Exercise details: Only lines that contain the word "初始化索引配置示例" are to be returned from the data below.

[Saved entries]
● ● ●

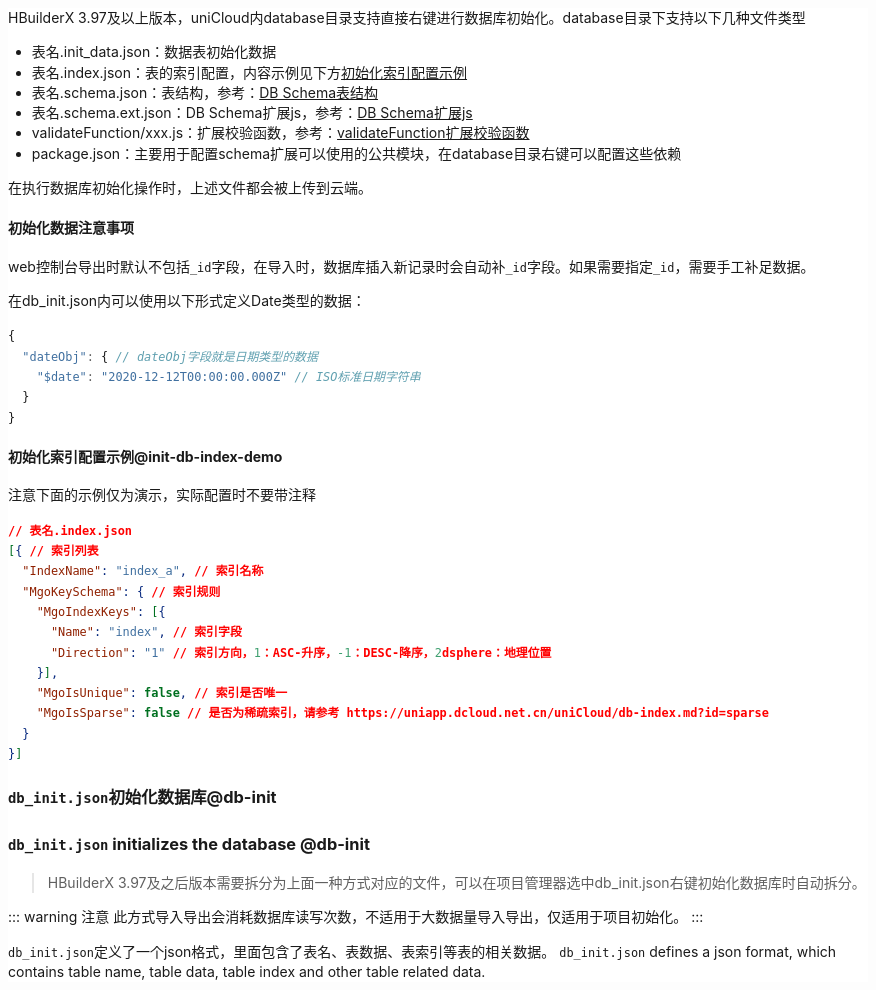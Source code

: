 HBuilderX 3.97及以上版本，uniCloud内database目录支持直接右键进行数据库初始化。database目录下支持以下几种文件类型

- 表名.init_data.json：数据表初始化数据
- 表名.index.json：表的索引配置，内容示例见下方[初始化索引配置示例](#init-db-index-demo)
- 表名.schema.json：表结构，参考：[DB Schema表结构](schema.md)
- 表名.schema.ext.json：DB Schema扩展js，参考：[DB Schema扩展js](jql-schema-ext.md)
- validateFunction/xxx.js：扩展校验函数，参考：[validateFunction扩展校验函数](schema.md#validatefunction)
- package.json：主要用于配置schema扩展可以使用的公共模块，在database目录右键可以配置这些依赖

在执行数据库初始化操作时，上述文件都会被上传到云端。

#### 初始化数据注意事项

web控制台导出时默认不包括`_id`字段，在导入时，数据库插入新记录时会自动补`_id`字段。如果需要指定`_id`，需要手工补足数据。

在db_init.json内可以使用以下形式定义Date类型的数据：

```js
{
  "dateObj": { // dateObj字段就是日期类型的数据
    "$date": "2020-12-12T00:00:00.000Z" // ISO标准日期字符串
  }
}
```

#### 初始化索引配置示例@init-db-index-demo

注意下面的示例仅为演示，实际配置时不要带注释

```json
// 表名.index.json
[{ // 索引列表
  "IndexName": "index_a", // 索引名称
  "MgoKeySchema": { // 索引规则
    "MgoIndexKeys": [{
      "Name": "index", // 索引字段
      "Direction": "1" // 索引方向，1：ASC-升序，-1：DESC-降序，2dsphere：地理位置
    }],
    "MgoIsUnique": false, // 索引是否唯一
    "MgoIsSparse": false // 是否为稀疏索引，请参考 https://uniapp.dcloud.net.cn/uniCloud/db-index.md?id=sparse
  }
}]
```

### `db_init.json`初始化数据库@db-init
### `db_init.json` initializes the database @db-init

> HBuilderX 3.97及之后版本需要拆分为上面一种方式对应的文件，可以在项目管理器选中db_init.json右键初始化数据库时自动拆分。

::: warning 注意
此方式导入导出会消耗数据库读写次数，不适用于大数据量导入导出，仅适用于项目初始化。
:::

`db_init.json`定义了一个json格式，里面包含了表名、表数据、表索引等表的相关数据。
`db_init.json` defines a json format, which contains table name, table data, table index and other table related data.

● ● ●

Output for this exercise:
- 表名.index.json：表的索引配置，内容示例见下方[初始化索引配置示例](#init-db-index-demo)
#### 初始化索引配置示例@init-db-index-demo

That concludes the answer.